This article originally appeared in the March/April issue of Mailing Systems Technology.
Mailing service providers work tirelessly to provide strategic mail induction opportunities to their customers. Proving delivery has been challenging in the past. In the era of the Intelligent Mail barcode, mailing service providers can leverage a depth of data that opens the door for multi-channel marketing. The United States Postal Service (USPS) has scan data from the largest delivery network in the world. In July 2014, 79% of eligible commercial mail was mailed at Full-Service rates, according to the USPS. As of January 2017, the amount has grown to 87%. Can providers benefit from the burden of seemingly endless documentation to solve delivery accountability woes?
The Intelligent Mail barcode system that exists today provides an infrastructure of visibility, predictability, and accountability. However, in its current state, it doesn’t quite fulfill the demands of modern day marketers. Tracking through only the Intelligent Mail barcode leaves providers with little insights or control. USPS changes due to network rationalization and other unforeseen reasons can impact providers’ ability to deliver on promises to clients.
Several companies offer robust tracking solutions so providers are no longer making assumptions about timely delivery. Users of these products are able to receive refunds and hold the USPS answerable. These measurement tools ensure that accountability is a two-way street – if you have done your job correctly as the mailing service provider, you are guaranteed delivery of your product.
We’re often asked, “What is the ROI potential?” for these services (beyond basic mail tracking, of course). The ROI question brings me to the focal point of this bimonthly column – connecting the points of contact in a strategic plan drives sales. In an interview with Great Britain’s Marketing Week about 2016 holiday sales, Sir Charles Mayfield, chairman of the John Lewis Partnership, said, “The most valuable shoppers are the ones who shop across multiple channels, as they tend to spend a lot of money with us. So while digital is a big focus, I wouldn’t say we’re a digital-first business; it’s more just waking up to the fact consumers now need multiple efficient options to access our brand.”
Tracking solutions allow clients to achieve multi-channel campaigns, integrating digital and physical marketing messages. If your client uses Google Analytics or another marketing dashboard for measuring the effectiveness of digital advertising, intelligent tracking solutions give the same measurement capabilities for direct mail communications.
Tracking also returns ROI by helping to ensure that every piece of mail gets to its intended audience. Today, every piece of mail is scanned. Every piece, therefore, can be accounted for. That’s a powerful tool that many digital platforms cannot claim. Search engine marketing agencies cannot guarantee that a search engine ad will get onto the desktop of its intended viewer.

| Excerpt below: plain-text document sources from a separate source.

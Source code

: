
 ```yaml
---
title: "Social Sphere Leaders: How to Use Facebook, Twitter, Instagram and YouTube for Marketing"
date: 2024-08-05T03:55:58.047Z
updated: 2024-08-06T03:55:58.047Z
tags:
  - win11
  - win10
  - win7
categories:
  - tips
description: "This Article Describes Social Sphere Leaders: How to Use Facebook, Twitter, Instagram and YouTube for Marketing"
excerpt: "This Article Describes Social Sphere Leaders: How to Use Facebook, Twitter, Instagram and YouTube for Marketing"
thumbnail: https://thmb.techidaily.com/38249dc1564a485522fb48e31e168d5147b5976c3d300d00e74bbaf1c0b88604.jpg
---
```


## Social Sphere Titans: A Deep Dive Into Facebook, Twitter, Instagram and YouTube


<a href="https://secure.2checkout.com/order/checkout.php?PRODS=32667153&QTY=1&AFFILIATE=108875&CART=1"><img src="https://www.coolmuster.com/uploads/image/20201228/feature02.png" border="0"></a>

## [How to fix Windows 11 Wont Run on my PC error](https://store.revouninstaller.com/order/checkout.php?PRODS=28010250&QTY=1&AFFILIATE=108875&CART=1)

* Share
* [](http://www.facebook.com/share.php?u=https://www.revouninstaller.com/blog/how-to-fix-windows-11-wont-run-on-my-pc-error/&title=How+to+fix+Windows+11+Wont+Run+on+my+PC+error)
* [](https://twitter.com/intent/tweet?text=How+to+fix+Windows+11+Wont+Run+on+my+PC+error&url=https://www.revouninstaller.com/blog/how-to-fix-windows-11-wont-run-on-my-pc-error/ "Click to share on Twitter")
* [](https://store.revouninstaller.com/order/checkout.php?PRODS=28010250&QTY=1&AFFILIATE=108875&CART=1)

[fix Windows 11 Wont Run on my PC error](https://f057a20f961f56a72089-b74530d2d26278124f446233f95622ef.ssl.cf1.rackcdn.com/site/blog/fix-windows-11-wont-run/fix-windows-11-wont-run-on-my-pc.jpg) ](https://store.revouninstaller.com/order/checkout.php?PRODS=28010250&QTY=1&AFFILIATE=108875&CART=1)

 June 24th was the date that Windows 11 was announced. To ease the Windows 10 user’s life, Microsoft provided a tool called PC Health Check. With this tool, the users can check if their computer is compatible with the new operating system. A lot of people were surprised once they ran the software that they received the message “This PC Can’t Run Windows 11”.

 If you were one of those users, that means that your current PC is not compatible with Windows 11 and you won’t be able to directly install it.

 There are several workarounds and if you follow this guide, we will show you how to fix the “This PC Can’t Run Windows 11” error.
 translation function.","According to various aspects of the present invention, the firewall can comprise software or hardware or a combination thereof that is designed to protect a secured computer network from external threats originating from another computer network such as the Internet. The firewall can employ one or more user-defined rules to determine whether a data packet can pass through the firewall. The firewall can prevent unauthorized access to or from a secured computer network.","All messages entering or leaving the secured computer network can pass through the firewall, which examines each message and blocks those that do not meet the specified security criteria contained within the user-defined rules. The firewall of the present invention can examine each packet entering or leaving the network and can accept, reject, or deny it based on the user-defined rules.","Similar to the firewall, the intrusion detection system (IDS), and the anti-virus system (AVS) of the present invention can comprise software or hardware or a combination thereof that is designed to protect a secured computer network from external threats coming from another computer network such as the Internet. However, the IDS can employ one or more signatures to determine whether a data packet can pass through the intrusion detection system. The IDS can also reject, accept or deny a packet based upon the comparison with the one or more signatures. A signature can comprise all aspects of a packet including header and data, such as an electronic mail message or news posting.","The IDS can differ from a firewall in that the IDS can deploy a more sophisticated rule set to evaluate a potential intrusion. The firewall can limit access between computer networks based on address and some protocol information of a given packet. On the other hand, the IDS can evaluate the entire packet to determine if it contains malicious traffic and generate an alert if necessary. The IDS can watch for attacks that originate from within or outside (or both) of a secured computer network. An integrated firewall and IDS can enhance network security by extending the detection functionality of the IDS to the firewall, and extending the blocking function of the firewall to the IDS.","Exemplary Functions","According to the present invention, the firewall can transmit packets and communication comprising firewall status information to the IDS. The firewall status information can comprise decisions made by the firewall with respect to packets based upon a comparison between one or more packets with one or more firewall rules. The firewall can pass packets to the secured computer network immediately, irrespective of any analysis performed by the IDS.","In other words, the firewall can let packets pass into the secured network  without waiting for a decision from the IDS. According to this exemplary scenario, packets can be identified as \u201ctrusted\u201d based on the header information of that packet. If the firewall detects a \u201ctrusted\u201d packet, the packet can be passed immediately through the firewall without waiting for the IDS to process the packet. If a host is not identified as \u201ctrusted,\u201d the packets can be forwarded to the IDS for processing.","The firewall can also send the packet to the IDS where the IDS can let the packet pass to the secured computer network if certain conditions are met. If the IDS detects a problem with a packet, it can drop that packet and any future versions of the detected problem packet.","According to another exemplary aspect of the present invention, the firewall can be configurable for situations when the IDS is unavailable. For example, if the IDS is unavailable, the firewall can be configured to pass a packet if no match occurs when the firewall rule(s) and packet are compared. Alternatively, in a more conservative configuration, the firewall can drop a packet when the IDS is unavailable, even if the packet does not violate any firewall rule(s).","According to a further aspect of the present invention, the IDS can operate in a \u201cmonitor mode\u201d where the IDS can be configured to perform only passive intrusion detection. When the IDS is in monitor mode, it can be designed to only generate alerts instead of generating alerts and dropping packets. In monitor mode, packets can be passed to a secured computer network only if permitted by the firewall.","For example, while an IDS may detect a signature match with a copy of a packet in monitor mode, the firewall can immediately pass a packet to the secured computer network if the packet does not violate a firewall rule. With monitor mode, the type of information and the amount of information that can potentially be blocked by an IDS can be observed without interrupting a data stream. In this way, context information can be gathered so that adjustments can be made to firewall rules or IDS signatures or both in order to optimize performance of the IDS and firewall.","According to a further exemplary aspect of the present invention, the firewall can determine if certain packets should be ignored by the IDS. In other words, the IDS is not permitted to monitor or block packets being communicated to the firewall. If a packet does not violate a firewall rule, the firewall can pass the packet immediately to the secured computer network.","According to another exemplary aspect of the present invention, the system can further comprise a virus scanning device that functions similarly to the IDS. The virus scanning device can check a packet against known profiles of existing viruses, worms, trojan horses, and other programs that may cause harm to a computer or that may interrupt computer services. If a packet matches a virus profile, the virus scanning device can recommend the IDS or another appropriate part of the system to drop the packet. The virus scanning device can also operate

To take advantage of workshare discounts, mailing service providers are held to a complex standard of mail induction. I was recently delighted to hear a customer success story using mail tracking to validate a reimbursement by the USPS. Not that I revel in the Postal Service’s mea culpa, but rather, I’m proud of another provider holding the accountability mirror back at the USPS. Mail tracking is the provider’s tool for holding the Postal Service accountable for its end of the deal.
In instances like these, the term “big data” becomes more than a buzzword. Mail tracking solutions utilizing big data make direct mail communications a stronger channel. It connects the dots for an organized multi-channel marketing message and equips providers with the means to prove delivery.
Chris Lien is the President of BCC Software and has been active in the mailing industry for over 20 years.